TASK TO CARRY OUT
Look through the listing below, find every line with the string "centering", and copy it.

+++++

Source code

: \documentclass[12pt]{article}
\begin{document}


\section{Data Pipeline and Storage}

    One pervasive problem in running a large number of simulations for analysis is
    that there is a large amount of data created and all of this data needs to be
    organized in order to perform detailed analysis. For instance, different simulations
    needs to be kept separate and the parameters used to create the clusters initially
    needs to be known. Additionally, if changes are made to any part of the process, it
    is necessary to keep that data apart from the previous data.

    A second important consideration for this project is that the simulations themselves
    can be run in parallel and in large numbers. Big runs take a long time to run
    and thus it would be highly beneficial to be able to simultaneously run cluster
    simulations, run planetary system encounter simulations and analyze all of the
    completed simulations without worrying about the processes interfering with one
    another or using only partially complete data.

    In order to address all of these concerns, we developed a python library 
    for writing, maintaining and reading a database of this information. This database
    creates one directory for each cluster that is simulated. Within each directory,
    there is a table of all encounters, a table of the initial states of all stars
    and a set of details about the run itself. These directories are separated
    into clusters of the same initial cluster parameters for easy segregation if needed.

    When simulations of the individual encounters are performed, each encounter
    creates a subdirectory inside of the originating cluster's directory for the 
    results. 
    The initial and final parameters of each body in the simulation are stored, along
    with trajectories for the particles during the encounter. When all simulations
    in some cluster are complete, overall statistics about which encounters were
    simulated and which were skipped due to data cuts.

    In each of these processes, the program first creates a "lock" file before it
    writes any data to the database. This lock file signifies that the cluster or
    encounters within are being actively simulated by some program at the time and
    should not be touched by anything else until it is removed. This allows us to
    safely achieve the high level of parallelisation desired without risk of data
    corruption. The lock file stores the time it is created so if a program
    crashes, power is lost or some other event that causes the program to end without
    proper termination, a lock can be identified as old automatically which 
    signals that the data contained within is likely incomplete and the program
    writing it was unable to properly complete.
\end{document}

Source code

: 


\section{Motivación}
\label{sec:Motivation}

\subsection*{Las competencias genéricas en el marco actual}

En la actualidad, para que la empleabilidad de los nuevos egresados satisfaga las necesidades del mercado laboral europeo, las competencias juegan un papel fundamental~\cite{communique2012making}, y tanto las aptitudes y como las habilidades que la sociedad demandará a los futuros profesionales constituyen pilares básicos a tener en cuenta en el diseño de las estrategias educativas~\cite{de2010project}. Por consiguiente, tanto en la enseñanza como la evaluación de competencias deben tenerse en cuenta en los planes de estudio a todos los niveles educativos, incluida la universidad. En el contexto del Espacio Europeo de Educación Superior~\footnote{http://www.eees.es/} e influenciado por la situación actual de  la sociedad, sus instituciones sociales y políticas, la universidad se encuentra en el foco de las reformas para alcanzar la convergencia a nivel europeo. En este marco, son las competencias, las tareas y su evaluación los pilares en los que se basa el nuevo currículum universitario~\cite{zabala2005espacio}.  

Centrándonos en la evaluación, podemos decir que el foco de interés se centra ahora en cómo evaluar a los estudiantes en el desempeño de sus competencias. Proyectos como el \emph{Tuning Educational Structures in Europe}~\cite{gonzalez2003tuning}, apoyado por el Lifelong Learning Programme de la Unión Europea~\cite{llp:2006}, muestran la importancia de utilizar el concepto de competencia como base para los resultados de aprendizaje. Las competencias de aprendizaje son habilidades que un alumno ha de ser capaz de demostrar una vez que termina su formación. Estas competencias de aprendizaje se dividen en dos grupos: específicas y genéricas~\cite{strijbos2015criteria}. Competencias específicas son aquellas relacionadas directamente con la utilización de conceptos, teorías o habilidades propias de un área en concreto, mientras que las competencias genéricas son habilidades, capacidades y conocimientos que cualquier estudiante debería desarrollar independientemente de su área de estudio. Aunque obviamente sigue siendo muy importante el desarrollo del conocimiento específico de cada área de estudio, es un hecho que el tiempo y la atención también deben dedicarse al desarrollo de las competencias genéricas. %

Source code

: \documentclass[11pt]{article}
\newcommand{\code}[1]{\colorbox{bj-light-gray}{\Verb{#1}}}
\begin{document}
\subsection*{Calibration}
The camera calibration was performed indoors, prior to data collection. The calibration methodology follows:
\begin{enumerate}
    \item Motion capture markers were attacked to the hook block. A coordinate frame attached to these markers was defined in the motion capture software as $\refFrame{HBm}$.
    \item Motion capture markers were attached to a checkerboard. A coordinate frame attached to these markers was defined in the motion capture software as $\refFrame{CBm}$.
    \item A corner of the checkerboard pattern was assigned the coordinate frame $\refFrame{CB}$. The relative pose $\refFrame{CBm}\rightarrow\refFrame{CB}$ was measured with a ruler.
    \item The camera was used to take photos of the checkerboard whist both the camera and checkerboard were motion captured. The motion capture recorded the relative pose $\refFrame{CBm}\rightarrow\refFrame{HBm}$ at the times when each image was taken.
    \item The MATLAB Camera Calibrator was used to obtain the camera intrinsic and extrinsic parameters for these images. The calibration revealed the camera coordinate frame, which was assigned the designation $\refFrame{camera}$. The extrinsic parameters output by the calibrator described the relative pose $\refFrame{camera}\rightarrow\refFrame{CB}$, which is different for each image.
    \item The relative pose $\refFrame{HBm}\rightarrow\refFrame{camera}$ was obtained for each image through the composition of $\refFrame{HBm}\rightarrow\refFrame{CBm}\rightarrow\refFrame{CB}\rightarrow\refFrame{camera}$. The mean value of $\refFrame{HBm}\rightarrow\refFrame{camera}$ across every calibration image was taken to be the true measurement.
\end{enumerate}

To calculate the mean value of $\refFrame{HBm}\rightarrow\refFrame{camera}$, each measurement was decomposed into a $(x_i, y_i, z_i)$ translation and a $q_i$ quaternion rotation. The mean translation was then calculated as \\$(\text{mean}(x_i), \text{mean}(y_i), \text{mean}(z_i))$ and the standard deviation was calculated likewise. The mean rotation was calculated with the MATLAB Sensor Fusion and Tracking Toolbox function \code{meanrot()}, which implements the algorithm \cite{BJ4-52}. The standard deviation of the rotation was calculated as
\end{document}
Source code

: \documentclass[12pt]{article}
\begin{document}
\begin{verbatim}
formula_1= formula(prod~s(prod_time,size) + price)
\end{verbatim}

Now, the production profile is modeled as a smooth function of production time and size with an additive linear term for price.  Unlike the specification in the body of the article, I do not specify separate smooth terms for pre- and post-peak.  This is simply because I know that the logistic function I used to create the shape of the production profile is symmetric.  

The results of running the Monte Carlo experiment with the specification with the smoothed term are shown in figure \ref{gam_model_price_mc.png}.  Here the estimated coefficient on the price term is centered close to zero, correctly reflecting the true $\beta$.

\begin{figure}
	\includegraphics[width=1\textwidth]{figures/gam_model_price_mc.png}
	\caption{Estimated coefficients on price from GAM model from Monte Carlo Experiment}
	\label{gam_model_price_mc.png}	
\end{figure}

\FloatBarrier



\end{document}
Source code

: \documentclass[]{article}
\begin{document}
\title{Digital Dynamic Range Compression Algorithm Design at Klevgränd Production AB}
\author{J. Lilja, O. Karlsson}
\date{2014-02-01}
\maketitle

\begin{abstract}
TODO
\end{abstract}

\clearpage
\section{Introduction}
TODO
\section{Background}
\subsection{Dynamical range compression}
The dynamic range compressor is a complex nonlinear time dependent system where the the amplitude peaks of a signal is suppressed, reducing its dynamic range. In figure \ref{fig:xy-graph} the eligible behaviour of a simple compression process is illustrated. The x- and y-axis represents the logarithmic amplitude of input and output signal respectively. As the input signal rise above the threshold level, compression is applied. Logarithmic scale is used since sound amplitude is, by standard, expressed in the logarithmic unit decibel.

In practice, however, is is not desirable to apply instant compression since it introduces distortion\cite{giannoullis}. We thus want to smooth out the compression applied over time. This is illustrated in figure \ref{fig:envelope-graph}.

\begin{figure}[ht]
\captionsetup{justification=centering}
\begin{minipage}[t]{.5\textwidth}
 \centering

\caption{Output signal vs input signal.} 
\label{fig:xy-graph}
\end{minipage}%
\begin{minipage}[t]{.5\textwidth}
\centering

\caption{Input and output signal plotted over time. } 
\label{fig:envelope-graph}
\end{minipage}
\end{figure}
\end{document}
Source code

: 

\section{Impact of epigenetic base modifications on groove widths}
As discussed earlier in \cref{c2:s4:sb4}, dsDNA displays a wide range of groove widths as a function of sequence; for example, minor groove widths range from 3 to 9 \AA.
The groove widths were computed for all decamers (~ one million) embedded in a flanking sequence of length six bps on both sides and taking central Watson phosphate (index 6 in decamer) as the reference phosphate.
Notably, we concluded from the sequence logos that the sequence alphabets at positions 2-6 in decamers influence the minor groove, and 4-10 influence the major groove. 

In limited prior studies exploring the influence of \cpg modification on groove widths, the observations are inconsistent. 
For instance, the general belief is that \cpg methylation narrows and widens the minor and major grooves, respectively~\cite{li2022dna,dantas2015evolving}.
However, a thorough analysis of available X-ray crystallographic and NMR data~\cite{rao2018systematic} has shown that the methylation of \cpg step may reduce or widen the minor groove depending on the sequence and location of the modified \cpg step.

+++++

REPLY
\captionsetup{justification=centering}
 \centering
\centering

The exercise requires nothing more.